2004-07-04 15:59:25 +00:00
Brian Feldman
cf107c1d1a Limit mbuma damage. Suddenly ALL allocations with M_WAITOK are subject
to failing -- that is, allocations via malloc(M_WAITOK) that are required
to never fail -- if WITNESS is not defined.  While everyone should be
running WITNESS, in any case, zone "Mbuf" allocations are really the only
ones that should be screwed with by this hack.

This hack is crashing people, and would continue to do so with or without
WITNESS.  Things shouldn't be allocating with M_WAITOK with locks held,
but it's not okay just to always remove M_WAITOK when !WITNESS.
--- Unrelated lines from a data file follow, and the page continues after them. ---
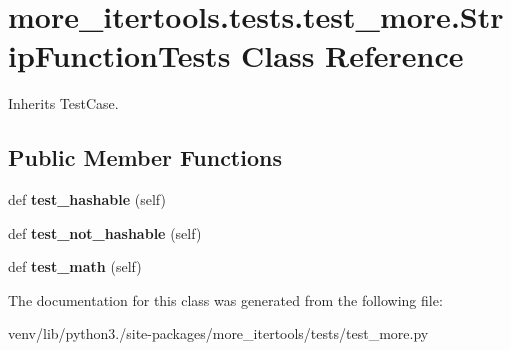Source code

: \hypertarget{classmore__itertools_1_1tests_1_1test__more_1_1_strip_function_tests}{}\section{more\+\_\+itertools.\+tests.\+test\+\_\+more.\+Strip\+Function\+Tests Class Reference}
\label{classmore__itertools_1_1tests_1_1test__more_1_1_strip_function_tests}


Inherits Test\+Case.

\subsection*{Public Member Functions}
\begin{DoxyCompactItemize}
\item 
\mbox{\label{classmore__itertools_1_1tests_1_1test__more_1_1_strip_function_tests_a5b086800f0e12168894cdf9ecdb8361a}} 
def {\bfseries test\+\_\+hashable} (self)
\item 
\mbox{\label{classmore__itertools_1_1tests_1_1test__more_1_1_strip_function_tests_aed78b2ea52e9727b241ca7211976f203}} 
def {\bfseries test\+\_\+not\+\_\+hashable} (self)
\item 
\mbox{\label{classmore__itertools_1_1tests_1_1test__more_1_1_strip_function_tests_affc9d92019d75cd144be308142a6bae7}} 
def {\bfseries test\+\_\+math} (self)
\end{DoxyCompactItemize}


The documentation for this class was generated from the following file\+:\begin{DoxyCompactItemize}
\item 
venv/lib/python3./site-\/packages/more\+\_\+itertools/tests/test\+\_\+more.\+py\end{DoxyCompactItemize}
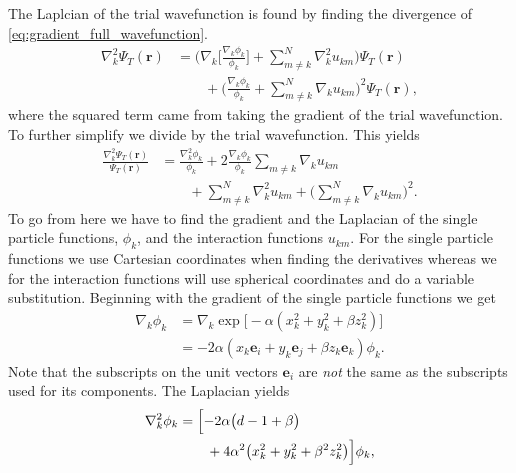 \documentclass[
    a4paper, aps, twocolumn, floatfix, superscriptaddress, nofootinbib]{revtex4-1}
\newcommand{\vf}{\mathbf}
\newcommand{\1}{\mathds{1}}
\begin{document}
    The Laplcian of the trial wavefunction is found by finding the divergence of
    \autoref{eq:gradient_full_wavefunction}.
    \begin{align}
        \nabla_k^2\Psi_T(\vf{r})
        &=
        \Biggl(
            \nabla_k\Biggl[
                \frac{\nabla_k\phi_k}{\phi_k}
            \Biggr]
            +
            \sum_{m \neq k}^N \nabla_k^2 u_{km}
        \Biggr)\Psi_T(\vf{r})
        \\
        &\qquad
        +
        \Biggl(
            \frac{\nabla_k\phi_k}{\phi_k}
            + \sum_{m \neq k}^N
            \nabla_k u_{km}
        \Biggr)^2
        \Psi_T(\vf{r}),
    \end{align}
    where the squared term came from taking the gradient of the trial
    wavefunction.  To further simplify we divide by the trial
    wavefunction. This yields
    \begin{align}
        \frac{\nabla_k^2\Psi_T(\vf{r})}{\Psi_T(\vf{r})}
        &=
        \frac{\nabla_k^2\phi_k}{\phi_k}
        + 2\frac{\nabla_k\phi_k}{\phi_k}
        \sum_{m \neq k}\nabla_k u_{km}
        \nonumber \\
        &\qquad
        + \sum_{m\neq k}^N\nabla_k^2 u_{km}
        + \Biggl(
            \sum_{m \neq k}^N\nabla_k u_{km}
        \Biggr)^2.
    \end{align}
    To go from here we have to find the gradient and the Laplacian of
    the single particle functions, $\phi_k$, and the interaction
    functions $u_{km}$. For the single particle functions we use
    Cartesian coordinates when finding the derivatives whereas we for
    the interaction functions will use spherical coordinates and do a
    variable substitution. Beginning with the gradient of the single
    particle functions we get
    \begin{align}
        \nabla_k\phi_k
        &=
        \nabla_k\exp\bigl[
            -\alpha(x_k^2 + y_k^2 + \beta z_k^2)
        \bigr] \\
        &=
        -2\alpha
        (x_k\vf{e}_i + y_k\vf{e}_j + \beta z_k\vf{e}_k)
        \phi_k.
    \end{align}
    Note that the subscripts on the unit vectors $\vf{e}_i$ are
    \textit{not} the same as the subscripts used for its components. The
    Laplacian yields
    \begin{align}
        \nabla_k^2\phi_k
        &=
        \Bigl[
            -2\alpha
            \big(
                d - 1 + \beta
            \bigr)
            \nonumber \\
            &\qquad
            + 4\alpha^2
            \bigl(
                x_k^2 + y_k^2 + \beta^2z_k^2
            \bigr)
        \Bigr]
        \phi_k,
    \end{align}
\end{document}
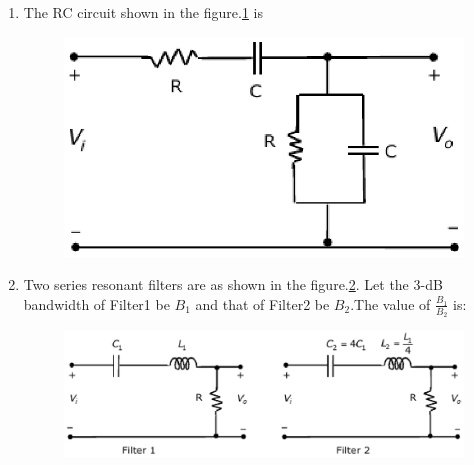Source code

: \documentclass[journal,12pt,twocolumn]{IEEEtran}
\begin{document}
\begin{enumerate}
\item The RC circuit shown in the figure.\ref{fig65} is
\begin{enumerate}
\setlength\itemsep{2em}
\begin{figure}[!h]
\begin{center}
\includegraphics[scale=0.7]{./figs/fig65.eps}
\caption{}
\label{fig65}
\end{center}
\end{figure}
\end{enumerate}

\item Two series resonant filters are as shown in the figure.\ref{fig66}. Let the 3-dB bandwidth of
Filter1 be $B_{1}$ and that of Filter2 be $B_{2}$.The value of $\frac{B_{1}}{B_{2}}$ is:
\begin{enumerate}
\setlength\itemsep{2em}
\begin{figure}[!h]
\begin{center}
\includegraphics[scale=0.5]{./figs/fig66.eps}
\caption{}
\label{fig66}
\end{center}
\end{figure}
\end{enumerate}


\end{enumerate}
\end{document}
Reported by:	Bernd Walter <ticso@cicely5.cicely.de>
2004-07-03 18:11:41 +00:00
Bosko Milekic
cc822cb53e Make uma_mtx MTX_RECURSE. Here's why:
The general UMA lock is a recursion-allowed lock because
there is a code path where, while we're still configured
to use startup_alloc() for backend page allocations, we
may end up in uma_reclaim() which calls zone_foreach(zone_drain),
which grabs uma_mtx, only to later call into startup_alloc()
because while freeing we needed to allocate a bucket.  Since
startup_alloc() also takes uma_mtx, we need to be able to
recurse on it.

This exact explanation also added as comment above mtx_init().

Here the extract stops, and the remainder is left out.